Pemerintah Jokowi siapkan Rp 8 triliun bayar gaji ke-13 dan THR PNS
Merdeka.com - Pemerintah Jokowi-JK pada Juli nanti berencana akan mencairkan dana gaji ke-13 dan Tunjangan Hari Raya (THR) untuk semua Pegawai Negeri Sipil (PNS) di Tanah Air. Pencairan dana masih menunggu aturan berupa Peraturan Pemerintah (PP) yang belum ditandatangani Jokowi.
Direktur Jenderal Anggaran Kementerian Keuangan, Askolani mengatakan, dana yang diajukan Kementerian Pendayagunaan Aparatur Negara dan Reformasi Birokrasi untuk membayar gaji ke-13 dan THR PNS mencapai Rp 8 triliun.
"Dana sekitar Rp 7 triliun sampai Rp 8 triliun," kata Askolani kepada merdeka.com di Jakarta, Selasa (17/5).
Meski demikian, Peraturan Pemerintah soal pencairan masih dalam proses. Terkait waktu pencairan, menurut Askolani tidak dalam waktu bersamaan.
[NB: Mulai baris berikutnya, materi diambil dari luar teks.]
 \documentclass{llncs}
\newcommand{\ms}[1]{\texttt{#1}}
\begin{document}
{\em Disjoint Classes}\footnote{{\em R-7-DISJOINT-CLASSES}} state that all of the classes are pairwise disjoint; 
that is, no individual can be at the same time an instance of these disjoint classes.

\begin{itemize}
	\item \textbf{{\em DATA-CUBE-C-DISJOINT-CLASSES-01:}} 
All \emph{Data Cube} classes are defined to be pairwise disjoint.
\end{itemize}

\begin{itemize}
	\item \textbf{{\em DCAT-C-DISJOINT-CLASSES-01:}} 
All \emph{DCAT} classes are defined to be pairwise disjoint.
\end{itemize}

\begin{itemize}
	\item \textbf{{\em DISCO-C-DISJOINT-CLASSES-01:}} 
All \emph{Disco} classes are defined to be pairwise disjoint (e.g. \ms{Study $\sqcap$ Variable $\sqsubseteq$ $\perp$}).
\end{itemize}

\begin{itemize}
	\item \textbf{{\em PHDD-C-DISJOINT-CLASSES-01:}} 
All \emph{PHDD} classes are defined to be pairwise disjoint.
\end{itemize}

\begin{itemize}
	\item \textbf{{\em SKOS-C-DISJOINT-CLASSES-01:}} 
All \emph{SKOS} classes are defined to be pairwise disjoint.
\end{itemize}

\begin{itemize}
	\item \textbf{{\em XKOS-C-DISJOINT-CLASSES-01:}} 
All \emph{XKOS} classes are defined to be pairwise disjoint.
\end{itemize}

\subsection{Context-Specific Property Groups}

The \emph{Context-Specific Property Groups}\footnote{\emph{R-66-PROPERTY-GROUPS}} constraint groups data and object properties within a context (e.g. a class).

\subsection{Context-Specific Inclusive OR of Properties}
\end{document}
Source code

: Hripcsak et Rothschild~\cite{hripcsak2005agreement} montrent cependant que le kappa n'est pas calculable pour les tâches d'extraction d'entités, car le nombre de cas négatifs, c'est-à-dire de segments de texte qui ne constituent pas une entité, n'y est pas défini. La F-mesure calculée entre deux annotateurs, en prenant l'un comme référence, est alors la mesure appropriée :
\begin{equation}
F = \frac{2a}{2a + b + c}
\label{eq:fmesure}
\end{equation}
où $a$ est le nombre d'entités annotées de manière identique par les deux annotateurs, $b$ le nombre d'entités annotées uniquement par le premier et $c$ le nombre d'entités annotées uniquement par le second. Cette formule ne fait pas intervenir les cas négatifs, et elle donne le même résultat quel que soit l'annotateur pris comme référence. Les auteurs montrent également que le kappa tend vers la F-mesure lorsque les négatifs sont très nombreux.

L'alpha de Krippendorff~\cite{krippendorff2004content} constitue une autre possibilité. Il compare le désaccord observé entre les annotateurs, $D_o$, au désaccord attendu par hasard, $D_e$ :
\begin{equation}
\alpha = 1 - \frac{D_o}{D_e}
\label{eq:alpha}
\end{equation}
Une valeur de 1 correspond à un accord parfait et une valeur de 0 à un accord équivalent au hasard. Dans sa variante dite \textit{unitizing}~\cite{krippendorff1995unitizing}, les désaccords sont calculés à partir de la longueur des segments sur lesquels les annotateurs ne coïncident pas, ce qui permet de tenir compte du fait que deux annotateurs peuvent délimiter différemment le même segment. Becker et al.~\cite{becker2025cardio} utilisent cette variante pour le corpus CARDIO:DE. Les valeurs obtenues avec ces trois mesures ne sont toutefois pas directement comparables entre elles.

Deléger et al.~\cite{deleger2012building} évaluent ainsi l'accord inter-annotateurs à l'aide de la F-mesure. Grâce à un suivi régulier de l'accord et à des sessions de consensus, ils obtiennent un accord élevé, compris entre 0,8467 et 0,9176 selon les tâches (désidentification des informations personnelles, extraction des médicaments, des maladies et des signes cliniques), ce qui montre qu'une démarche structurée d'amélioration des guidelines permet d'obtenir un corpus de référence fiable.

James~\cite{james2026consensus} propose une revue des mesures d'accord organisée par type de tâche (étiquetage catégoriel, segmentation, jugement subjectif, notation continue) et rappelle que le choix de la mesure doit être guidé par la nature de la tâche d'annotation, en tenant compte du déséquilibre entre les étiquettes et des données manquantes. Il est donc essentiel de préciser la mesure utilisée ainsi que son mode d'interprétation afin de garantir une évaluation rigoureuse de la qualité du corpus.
"Waktu pemberiannya kemungkinan tidak bersamaan, karena tujuan pemberiannya berbeda. Untuk waktu pastinya menunggu penyelesaian PP-nya dulu, mohon sabar."
Sebelumnya, Kepala Biro Hukum, Komunikasi dan Informasi Publik Kementerian PAN RB, Herman Suryatman memproyeksikan waktu pencairan gaji ke-13 dan THR bersamaan pada Juli nanti. Alasannya, pada Juli nanti kebutuhan masyarakat akan sangat banyak. Pertama untuk kebutuhan Lebaran dan tahun ajaran baru.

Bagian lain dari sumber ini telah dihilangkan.